So I became a full-time freelance writer. It was the best move I ever made for my family, both financially and emotionally, but that's not to say it was easy. In my dreams, I worked happily away on my laptop while my children played quietly and napped on demand.

By my second day on the job, things got real. The lines pretty much blurred into oblivion as I simultaneously juggled deadlines and crying kids; conference calls and potty training. We all survived, but it's been a wild ride. Here's what I wish I'd known when I first became a work-from-home parent that would have made the transition much smoother.

ARRANGE FOR CHILD CARE

With more employers offering flex hours, working from home is the norm for many. One 2017 Gallup report found that 43 percent of working Americans put in remote hours at some point during the previous year, and that number is rising. For parents, working from home can seem like a great opportunity to eliminate the child care bill, but I'd warn against it.

Shortly after I started working from home, my husband also began a new job with more traditional hours, which meant I was home alone with the kids during the day. With my girls needing so much of my attention, I fell behind with work and missed deadlines.

By my second day on the job, things got real.
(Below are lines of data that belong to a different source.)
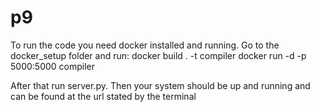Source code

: # p9 

To run the code you need docker installed and running. Go to the docker_setup folder and run:
docker build . -t compiler
docker run -d -p 5000:5000 compiler

After that run server.py. Then your system should be up and running and can be found at the url stated by the terminal
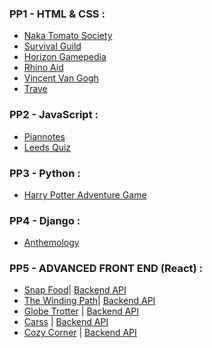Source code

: ### PP1 - HTML & CSS :

- [Naka Tomato Society](https://github.com/Pelikantapeten/p1-nacka-tomato-society)
- [Survival Guild](https://github.com/Irishbecky91/survival-guild)
- [Horizon Gamepedia](https://github.com/AlexaH88/horizon-gamepedia)
- [Rhino Aid](https://github.com/Tony118g/rhino-aid)
- [Vincent Van Gogh](https://github.com/leoniemclaughlin7/Vincent-Van-Gogh#vincent-van-gogh)
- [Trave](https://github.com/conroy9068/project-1-trave-website)

### PP2 - JavaScript :
- [Piannotes](https://github.com/AlexaH88/pianotes)
- [Leeds Quiz](https://github.com/andreas-ka/leeds-quiz)
<!-- - [The Everything Quiz](https://github.com/Tony118g/the-everything-quiz) -->
<!-- - [Memento](https://github.com/AndreeeasN/pp2-project) -->

### PP3 - Python :
- [Harry Potter Adventure Game](https://github.com/AlexaH88/harry-potter-adventure-game)
<!-- - [Doctor Diary](https://github.com/Tony118g/doctor-diary) -->

### PP4 - Django :
- [Anthemology](https://github.com/AlexaH88/anthemology)
<!-- - [Bundu Restaurant](https://github.com/Tony118g/bundu-restaurant) -->

### PP5 - ADVANCED FRONT END (React) :

- [Snap Food](https://github.com/aleksandracodes/ci_pp5_snapfood)| [Backend API](https://github.com/aleksandracodes/snapfood-drf-api)
- [The Winding Path](https://github.com/cornishcoder1/pp5-react-frontend-the-winding-path)| [Backend API](https://github.com/cornishcoder1/pp5-backend-DRF-the-winding-path)
- [Globe Trotter](https://github.com/Stuffy33/globetrotter) | [Backend API](https://github.com/Stuffy33/globetrotter-drf-api)
- [Carss](https://github.com/ErikHgm/carss-react-frontend) | [Backend API](https://github.com/ErikHgm/carss-drf-backend)
- [Cozy Corner](https://github.com/mikakallberg/cozycorner) | [Backend API](https://github.com/mikakallberg/Project-Portfolio-5-DRF)
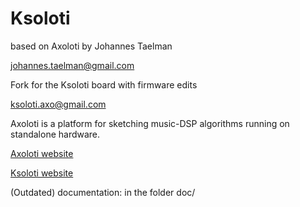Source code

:# Ksoloti

based on Axoloti by Johannes Taelman

johannes.taelman@gmail.com

Fork for the Ksoloti board with firmware edits

ksoloti.axo@gmail.com

Axoloti is a platform for sketching music-DSP algorithms running on standalone hardware.

[Axoloti website](http://www.axoloti.com)


[Ksoloti website](http://ksoloti.github.io)

(Outdated) documentation: in the folder doc/
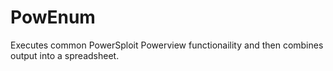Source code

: # PowEnum

Executes common PowerSploit Powerview functionaility and then combines output into a spreadsheet.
We ultimately signed up for two days of preschool a week and enrolled our girls in summer camp, which was a major expense. Preschool runs about $600 a month in Los Angeles, and summer camp costs easily $1,000 a year. Child care is now a line item in our budget, and it's a smart investment. Focused work time means bigger paychecks — and I feel like a more emotionally available parent when the workday is over.

CREATE STRUCTURE

Working in an office comes with predictability. You rise early, get ready for work, commute, settle in and so on. These routines unravel at home. There are constant distractions that go beyond children: dishes that need washing, laundry that needs folding. If you aren't careful, whole days can get eaten up by domestic duties.

What's helped me the most is a simple quote from the writer Jane Kenyon: "Work regular hours."

It seems to defeat the purpose of working from home — shouldn't it allow you to be flexible? But, as a procrastinator, this is vital to my productivity. Instead of working on the couch in my pajamas, I get dressed and find a workspace, whether it's my home office or a local coffee shop. In other words, I treat it like work.

I also schedule regular breaks to either walk outside or meditate, which have both been linked to improved thinking skills and help keep me from getting stuck in a work rut.

ESTABLISH CLEAR BOUNDARIES

When my children are bouncing around me as I type away on my laptop, I feel pulled in two directions — a tug-of-war between doing my job and being a mom. This fragmentation can make you feel like you're failing at both.

Our culture likes to celebrate multitasking as a badge of honor, but research shows that the human brain actually isn't wired to work this way. Splitting our attention doesn't come naturally, it turns out. Focusing on the task at hand, which really comes down to establishing clear boundaries, helps manage my stress.

When I'm working, I stay off social media and ignore texts about Girl Scout meetings and play dates. And when I'm helping my children with their homework, I don't open my work email when my phone alerts me to a new message. Each deserves my full attention, not a diluted version of myself.

Within the next 10 years, freelancers will likely represent the majority of the U.S. workforce, meaning more parents will work from home. These three lessons have made a world of difference for my productivity.